First time post so be gentle!

I’m starting to put together something of a project plan to realise a long-term dream & move to Southern Tenerife.

Putting the Brexit debacle to one side, I’d appreciate any suggestions &/or advice - or any thoughts at all to be honest - as to what I should be considering.

I’d also really like to hear any stories from people that have already taken this leap!

My story is that I’m 51, solvent, don’t need to earn (but would like to pick up the occasional bit of beer money here & there), & will probably be able to buy a small property for circa £180k max. I’d like to be within striking distance (a couple of miles?) of Playa / Cristianos & would consider all properties, other than studios.

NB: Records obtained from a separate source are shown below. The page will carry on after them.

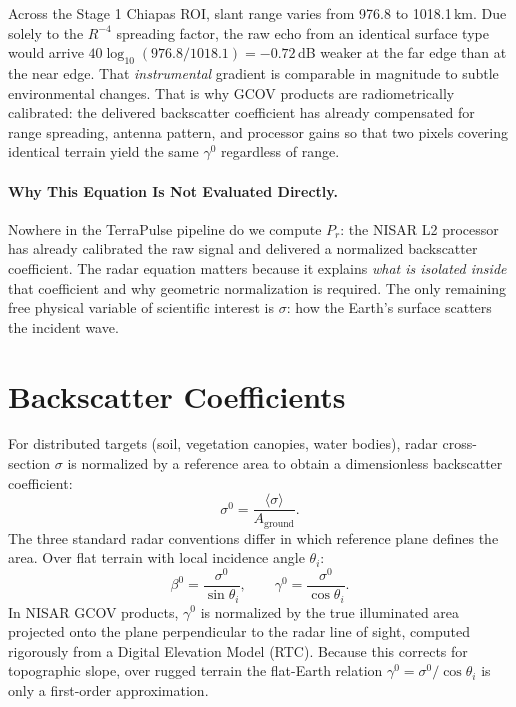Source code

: \documentclass[11pt,a4paper]{article}
\begin{document}
\begin{ejemplo}
Across the Stage 1 Chiapas ROI, slant range varies from 976.8 to 1018.1\,km. Due solely to the $R^{-4}$ spreading factor, the raw echo from an identical surface type would arrive $40\log_{10}(976.8/1018.1)=-0.72$\,dB weaker at the far edge than at the near edge. That \emph{instrumental} gradient is comparable in magnitude to subtle environmental changes. That is why GCOV products are radiometrically calibrated: the delivered backscatter coefficient has already compensated for range spreading, antenna pattern, and processor gains so that two pixels covering identical terrain yield the same $\gamma^0$ regardless of range.
\end{ejemplo}

\paragraph{Why This Equation Is Not Evaluated Directly.} Nowhere in the TerraPulse pipeline do we compute $P_r$: the NISAR L2 processor has already calibrated the raw signal and delivered a normalized backscatter coefficient. The radar equation matters because it explains \emph{what is isolated inside} that coefficient and why geometric normalization is required. The only remaining free physical variable of scientific interest is $\sigma$: how the Earth's surface scatters the incident wave.

\section{Backscatter Coefficients}
\label{sec:retro}

For distributed targets (soil, vegetation canopies, water bodies), radar cross-section $\sigma$ is normalized by a reference area to obtain a dimensionless backscatter coefficient:
\begin{equation}
  \sigma^0 = \frac{\langle \sigma \rangle}{A_{\text{ground}}} .
\end{equation}
The three standard radar conventions differ in which reference plane defines the area. Over flat terrain with local incidence angle $\theta_i$:
\begin{equation}
  \beta^0 = \frac{\sigma^0}{\sin\theta_i},
  \qquad
  \gamma^0 = \frac{\sigma^0}{\cos\theta_i}.
\end{equation}
In NISAR GCOV products, $\gamma^0$ is normalized by the true illuminated area projected onto the plane perpendicular to the radar line of sight, computed rigorously from a Digital Elevation Model (RTC). Because this corrects for topographic slope, over rugged terrain the flat-Earth relation $\gamma^0 = \sigma^0/\cos\theta_i$ is only a first-order approximation.
\end{document}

It’ll be my partner & I; no kids.

Help! (& thanks  )

Jon


----------



## Hepa (Apr 2, 2018)

You need to ask this question on a Tenerife forum, try https://chalkcat.com

I live in the province of Santa Cruz de Tenerife, but on a different island, so cannot really help you, and the majority of people on this forum are from the Iberian part of Spain again somewhat different.


----------



## Juan C (Sep 4, 2017)

Jon. 

I appreciate you said ‘putting Brexit aside’ but that could affect your plans significantly. It may mean you will not be able to live in spain

At present non EU nationals are required to have an income of around 27,000 € per year, and if a couple a little more. 

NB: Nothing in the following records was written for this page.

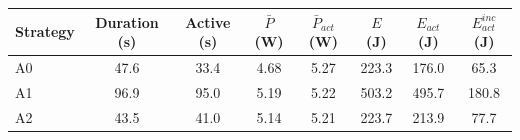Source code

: \begin{tabular}{lccccccc}
\toprule
Strategy & Duration (s) & Active (s) & $\bar P$ (W) & $\bar P_{act}$ (W) & $E$ (J) & $E_{act}$ (J) & $E_{act}^{inc}$ (J) \\
\midrule
A0 & 47.6 & 33.4 & 4.68 & 5.27 & 223.3 & 176.0 & 65.3 \\
A1 & 96.9 & 95.0 & 5.19 & 5.22 & 503.2 & 495.7 & 180.8 \\
A2 & 43.5 & 41.0 & 5.14 & 5.21 & 223.7 & 213.9 & 77.7 \\
\bottomrule
\end{tabular}

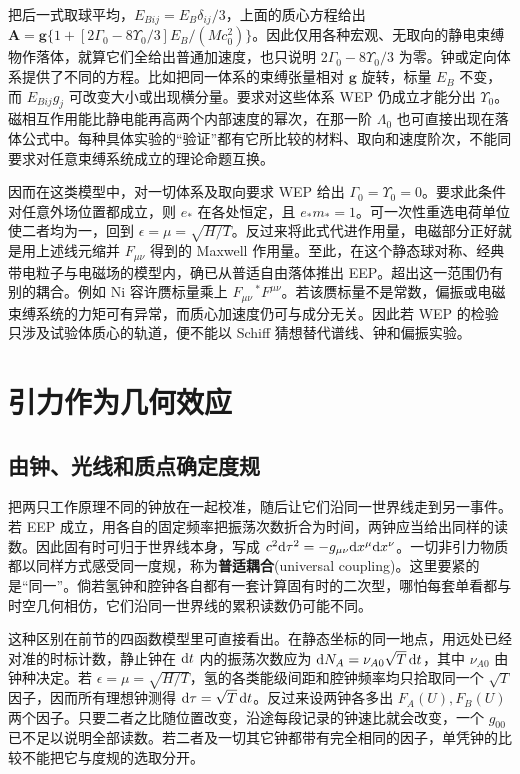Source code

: 把后一式取球平均，$E_{Bij}=E_B\delta_{ij}/3$，上面的质心方程给出 $\bm A=\bm g\{1+[2\Gamma_0-8\Upsilon_0/3]E_B/(Mc_0^2)\}$。因此仅用各种宏观、无取向的静电束缚物作落体，就算它们全给出普通加速度，也只说明 $2\Gamma_0-8\Upsilon_0/3$ 为零。钟或定向体系提供了不同的方程。比如把同一体系的束缚张量相对 $\bm g$ 旋转，标量 $E_B$ 不变，而 $E_{Bij}g_j$ 可改变大小或出现横分量。要求对这些体系 WEP 仍成立才能分出 $\Upsilon_0$。磁相互作用能比静电能再高两个内部速度的幂次，在那一阶 $\Lambda_0$ 也可直接出现在落体公式中。每种具体实验的“验证”都有它所比较的材料、取向和速度阶次，不能同要求对任意束缚系统成立的理论命题互换。

因而在这类模型中，对一切体系及取向要求 WEP 给出 $\Gamma_0=\Upsilon_0=0$。要求此条件对任意外场位置都成立，则 $e_*$ 在各处恒定，且 $e_*m_*=1$。可一次性重选电荷单位使二者均为一，回到 $\epsilon=\mu=\sqrt{H/T}$。反过来将此式代进作用量，电磁部分正好就是用上述线元缩并 $F_{\mu\nu}$ 得到的 Maxwell 作用量。至此，在这个静态球对称、经典带电粒子与电磁场的模型内，确已从普适自由落体推出 EEP。超出这一范围仍有别的耦合。例如 Ni 容许赝标量乘上 $F_{\mu\nu}\,{}^*F^{\mu\nu}$。若该赝标量不是常数，偏振或电磁束缚系统的力矩可有异常，而质心加速度仍可与成分无关。因此若 WEP 的检验只涉及试验体质心的轨道，便不能以 Schiff 猜想替代谱线、钟和偏振实验。

\section{引力作为几何效应}\label{sec:exp-geometric}

\subsection{由钟、光线和质点确定度规}

把两只工作原理不同的钟放在一起校准，随后让它们沿同一世界线走到另一事件。若 EEP 成立，用各自的固定频率把振荡次数折合为时间，两钟应当给出同样的读数。因此固有时可归于世界线本身，写成 $c^2\dd\tau^2=-g_{\mu\nu}\dd x^\mu\dd x^\nu$。一切非引力物质都以同样方式感受同一度规，称为\textbf{普适耦合}(universal coupling)。这里要紧的是“同一”。倘若氢钟和腔钟各自都有一套计算固有时的二次型，哪怕每套单看都与时空几何相仿，它们沿同一世界线的累积读数仍可能不同。

这种区别在前节的四函数模型里可直接看出。在静态坐标的同一地点，用远处已经对准的时标计数，静止钟在 $\dd t$ 内的振荡次数应为 $\dd N_A=\nu_{A0}\sqrt{T}\,\dd t$，其中 $\nu_{A0}$ 由钟种决定。若 $\epsilon=\mu=\sqrt{H/T}$，氢的各类能级间距和腔钟频率均只拾取同一个 $\sqrt T$ 因子，因而所有理想钟测得 $\dd\tau=\sqrt T\,\dd t$。反过来设两钟各多出 $F_A(U),F_B(U)$ 两个因子。只要二者之比随位置改变，沿途每段记录的钟速比就会改变，一个 $g_{00}$ 已不足以说明全部读数。若二者及一切其它钟都带有完全相同的因子，单凭钟的比较不能把它与度规的选取分开。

If U.K. leave the EU logically that rule will then apply to U.K. nationals


----------



## Pesky Wesky (May 10, 2009)

If you haven't already, I would plan a few extended trips to the island at different times of the year. Try to make them non holiday trips. Get an apartment, do shopping, go to the chemists and the town hall to find out what rates and taxes you have to pay and look at a variety of properties to see what your money can buy.
Personally, I wouldn't do any more than that until Brexit is done and dusted as that could be a game changer


----------



## Williams2 (Sep 15, 2013)

Juan C said:


> Jon.
> 
> I appreciate you said ‘putting Brexit aside’ but that could affect your plans significantly. It may mean you will not be able to live in spain
> 
> ...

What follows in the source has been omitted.